R. THOMAS MCCOY: Are you pro- or anti-LLM? That was in the water very, very much at this time.

JULIE KALLINI (second-year computer science Ph.D. student, Stanford University): As a young researcher, I definitely sensed that there were sides. At the time, I was an undergraduate at Princeton University. I remember distinctly that different people I looked up to — my Princeton research adviser [Christiane Fellbaum] versus professors at other universities — were on different sides. I didn’t know what side to be on.

KALIKA BALI: It was positive that that paper came out, but it was also stressful to see people that you really respect drawing swords at each other. I actually went off Twitter. I got stressed about it.

LIAM DUGAN: As a Ph.D. student, the tension arises: If you want to do research that has any sort of lasting impact more than two or three years after you publish, you kind of have to take a side. Because it dictates so much of the way that you even look at problems.

I regularly read people from both sides. Usually you just subscribed to Substacks to see the angry linguistics side, and you’d go on Twitter to see the pro-scaling side.

JEFF MITCHELL (assistant professor in computer science and AI, University of Sussex): It felt a little abnormal, quite how controversial that all became.

As scale-driven research continued to accelerate, some felt that discourse within the field was seriously deteriorating. In an attempt to repair it, the NLP research community surveyed itself in the summer of 2022 on “30 potentially controversial positions” — including “Linguistic structure is necessary,” “Scaling solves practically any important problem” and “AI could soon lead to revolutionary societal change.”

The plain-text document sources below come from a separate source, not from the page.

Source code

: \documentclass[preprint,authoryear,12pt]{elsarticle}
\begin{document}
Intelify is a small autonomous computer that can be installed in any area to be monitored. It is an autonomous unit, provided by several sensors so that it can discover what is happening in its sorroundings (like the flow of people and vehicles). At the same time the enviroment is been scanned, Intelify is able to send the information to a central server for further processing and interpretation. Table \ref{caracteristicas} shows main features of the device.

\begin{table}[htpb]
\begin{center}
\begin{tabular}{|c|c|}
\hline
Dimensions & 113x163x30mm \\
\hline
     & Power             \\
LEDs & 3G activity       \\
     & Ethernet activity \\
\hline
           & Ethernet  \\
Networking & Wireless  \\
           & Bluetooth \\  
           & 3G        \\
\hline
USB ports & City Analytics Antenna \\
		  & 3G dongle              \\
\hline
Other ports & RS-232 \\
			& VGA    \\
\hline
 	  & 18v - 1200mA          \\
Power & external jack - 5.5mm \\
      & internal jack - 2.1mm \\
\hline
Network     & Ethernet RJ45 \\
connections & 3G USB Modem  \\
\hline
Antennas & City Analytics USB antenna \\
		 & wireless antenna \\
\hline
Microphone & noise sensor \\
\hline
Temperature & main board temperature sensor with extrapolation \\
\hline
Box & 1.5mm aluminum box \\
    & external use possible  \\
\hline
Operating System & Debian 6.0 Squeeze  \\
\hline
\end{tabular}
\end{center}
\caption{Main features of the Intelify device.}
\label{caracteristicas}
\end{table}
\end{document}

SAM BOWMAN: The industry community that was doing a lot of this early work around scaling had never been that closely engaged with academic NLP. They were seen as outsiders. That led to a divergence in understanding and what people thought was happening between these two [groups], because they weren’t talking to each other that much.

LIAM DUGAN: They gave a large part of the survey out at ACL [Association for Computational Linguistics, the field’s top conference] that year. This was the first conference I’d ever been to, and it was very exciting for me because there’s all these people that are really smart. So I get the survey, and I’m reading it on my phone, and I’m just like, “They sound like nutcases.”

JULIAN MICHAEL: It was already a field in crisis. The survey just gave us a stronger sense.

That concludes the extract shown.